■ **What the task requires**:
Please print the whole of the listing that follows exactly.

■ **Data to examine**:

[Start of section]

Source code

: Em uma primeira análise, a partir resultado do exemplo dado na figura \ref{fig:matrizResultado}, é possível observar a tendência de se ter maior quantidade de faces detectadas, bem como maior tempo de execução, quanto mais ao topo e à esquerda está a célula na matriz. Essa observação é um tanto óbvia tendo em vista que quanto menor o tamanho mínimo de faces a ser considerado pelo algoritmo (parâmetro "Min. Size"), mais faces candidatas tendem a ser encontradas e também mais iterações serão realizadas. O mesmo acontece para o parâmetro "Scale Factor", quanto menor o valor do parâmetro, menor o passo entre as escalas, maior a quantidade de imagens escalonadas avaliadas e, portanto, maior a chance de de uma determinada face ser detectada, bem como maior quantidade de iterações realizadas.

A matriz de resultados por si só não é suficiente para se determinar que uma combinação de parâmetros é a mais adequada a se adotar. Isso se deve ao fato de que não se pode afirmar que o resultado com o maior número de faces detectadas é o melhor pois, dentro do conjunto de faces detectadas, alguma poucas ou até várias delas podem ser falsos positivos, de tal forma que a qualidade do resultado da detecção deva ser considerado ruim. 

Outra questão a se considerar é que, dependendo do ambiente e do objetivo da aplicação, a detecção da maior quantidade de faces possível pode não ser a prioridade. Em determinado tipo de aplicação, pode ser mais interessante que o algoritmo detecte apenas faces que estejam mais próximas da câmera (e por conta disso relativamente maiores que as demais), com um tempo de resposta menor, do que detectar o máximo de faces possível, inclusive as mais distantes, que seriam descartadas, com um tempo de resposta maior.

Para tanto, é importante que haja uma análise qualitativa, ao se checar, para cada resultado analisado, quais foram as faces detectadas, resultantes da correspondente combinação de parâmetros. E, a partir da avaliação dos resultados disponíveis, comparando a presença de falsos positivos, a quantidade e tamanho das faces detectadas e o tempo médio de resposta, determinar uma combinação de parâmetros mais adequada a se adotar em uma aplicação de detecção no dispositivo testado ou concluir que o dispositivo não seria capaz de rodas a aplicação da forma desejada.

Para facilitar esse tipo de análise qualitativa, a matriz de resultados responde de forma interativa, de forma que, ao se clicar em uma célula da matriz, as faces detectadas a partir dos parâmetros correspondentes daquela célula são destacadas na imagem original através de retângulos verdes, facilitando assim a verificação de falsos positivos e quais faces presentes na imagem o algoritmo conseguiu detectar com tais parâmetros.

[End of section]

■ **Response area**:
Source code

: Em uma primeira análise, a partir resultado do exemplo dado na figura \ref{fig:matrizResultado}, é possível observar a tendência de se ter maior quantidade de faces detectadas, bem como maior tempo de execução, quanto mais ao topo e à esquerda está a célula na matriz. Essa observação é um tanto óbvia tendo em vista que quanto menor o tamanho mínimo de faces a ser considerado pelo algoritmo (parâmetro "Min. Size"), mais faces candidatas tendem a ser encontradas e também mais iterações serão realizadas. O mesmo acontece para o parâmetro "Scale Factor", quanto menor o valor do parâmetro, menor o passo entre as escalas, maior a quantidade de imagens escalonadas avaliadas e, portanto, maior a chance de de uma determinada face ser detectada, bem como maior quantidade de iterações realizadas.

A matriz de resultados por si só não é suficiente para se determinar que uma combinação de parâmetros é a mais adequada a se adotar. Isso se deve ao fato de que não se pode afirmar que o resultado com o maior número de faces detectadas é o melhor pois, dentro do conjunto de faces detectadas, alguma poucas ou até várias delas podem ser falsos positivos, de tal forma que a qualidade do resultado da detecção deva ser considerado ruim. 

Outra questão a se considerar é que, dependendo do ambiente e do objetivo da aplicação, a detecção da maior quantidade de faces possível pode não ser a prioridade. Em determinado tipo de aplicação, pode ser mais interessante que o algoritmo detecte apenas faces que estejam mais próximas da câmera (e por conta disso relativamente maiores que as demais), com um tempo de resposta menor, do que detectar o máximo de faces possível, inclusive as mais distantes, que seriam descartadas, com um tempo de resposta maior.

Para tanto, é importante que haja uma análise qualitativa, ao se checar, para cada resultado analisado, quais foram as faces detectadas, resultantes da correspondente combinação de parâmetros. E, a partir da avaliação dos resultados disponíveis, comparando a presença de falsos positivos, a quantidade e tamanho das faces detectadas e o tempo médio de resposta, determinar uma combinação de parâmetros mais adequada a se adotar em uma aplicação de detecção no dispositivo testado ou concluir que o dispositivo não seria capaz de rodas a aplicação da forma desejada.

Para facilitar esse tipo de análise qualitativa, a matriz de resultados responde de forma interativa, de forma que, ao se clicar em uma célula da matriz, as faces detectadas a partir dos parâmetros correspondentes daquela célula são destacadas na imagem original através de retângulos verdes, facilitando assim a verificação de falsos positivos e quais faces presentes na imagem o algoritmo conseguiu detectar com tais parâmetros.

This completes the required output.